The Frogmarch

"I've got to pull up my stakes and roll, man." --Jean-Jacques Libris de Kerouac

Saturday, March 21, 2009

Travelin' Riverside Blues

The lower part of the Lyon Presqu'ile, just above the confluence of the Rhone and Saone, was for centuries the port district. When the city opened a new, modern shipping port further downstream on the Rhone, the entire area (essentially everything south of Perrache train station down to the confluence) pretty much dried up. Warehouses, truck terminals, freight yards and harbor cranes sit mostly silent. Still, it's an interesting walk if you like postindustrial ruin--which I do--so let's go to the photos.

[photo] This is the old sugar refinery (Sucriere), now used as an art exhibition space for the city's Bienniale d'Art. Some graffiti artist put in a big installation here... wish I could remember the guy's name though.

[photo] The lower end of a city park/garden on the banks of the Saone near La Guillotiere, with crumbling balustrade and moldy Virgin in a grotty grotto. This place was closed up (I shot through the bars of an iron gate) so I didn't really get to poke around.
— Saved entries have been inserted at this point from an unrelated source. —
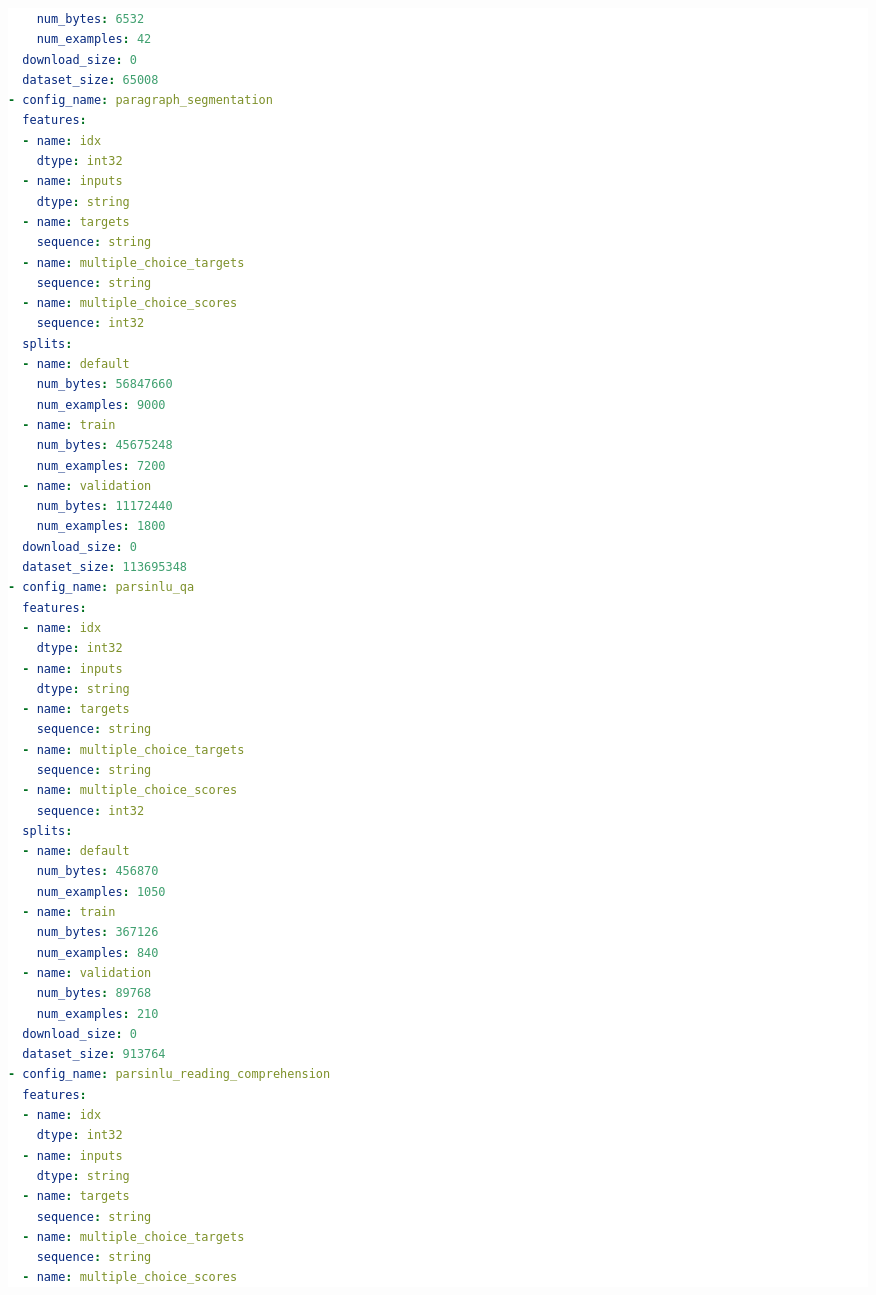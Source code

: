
 ```yaml
    num_bytes: 6532
    num_examples: 42
  download_size: 0
  dataset_size: 65008
- config_name: paragraph_segmentation
  features:
  - name: idx
    dtype: int32
  - name: inputs
    dtype: string
  - name: targets
    sequence: string
  - name: multiple_choice_targets
    sequence: string
  - name: multiple_choice_scores
    sequence: int32
  splits:
  - name: default
    num_bytes: 56847660
    num_examples: 9000
  - name: train
    num_bytes: 45675248
    num_examples: 7200
  - name: validation
    num_bytes: 11172440
    num_examples: 1800
  download_size: 0
  dataset_size: 113695348
- config_name: parsinlu_qa
  features:
  - name: idx
    dtype: int32
  - name: inputs
    dtype: string
  - name: targets
    sequence: string
  - name: multiple_choice_targets
    sequence: string
  - name: multiple_choice_scores
    sequence: int32
  splits:
  - name: default
    num_bytes: 456870
    num_examples: 1050
  - name: train
    num_bytes: 367126
    num_examples: 840
  - name: validation
    num_bytes: 89768
    num_examples: 210
  download_size: 0
  dataset_size: 913764
- config_name: parsinlu_reading_comprehension
  features:
  - name: idx
    dtype: int32
  - name: inputs
    dtype: string
  - name: targets
    sequence: string
  - name: multiple_choice_targets
    sequence: string
  - name: multiple_choice_scores
```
[photo] Former hotel/restaurant/nightclub/something in the (very slow) process of being razed. Currently home to vagrants, junkies and other assorted CHUDs...

[photo] ...and graffiti artists.


It's not all wasteland, though; there's a big development going in on the Saone side, surrounding a newly-dug yacht basin, with ritzy new condos and office buildings. [photo] I really took this picture, though, because I dug the live-on barge in the foreground with the big picture window cut into the side. Despite how it looks, the Range Rover is not parked on the deck--some live-on barges do carry cars, but mostly of the Fiat 500 variety.



[Photo] Southbound train leaving Perrache yards and crossing the Saone via Pont Mulatiere. That's a regular TER train, not a TGV... the TGVs are even pointier. I gripe a lot about my camera's glacial shutter lag, but I nailed the timing on this one. Blind pig/acorn.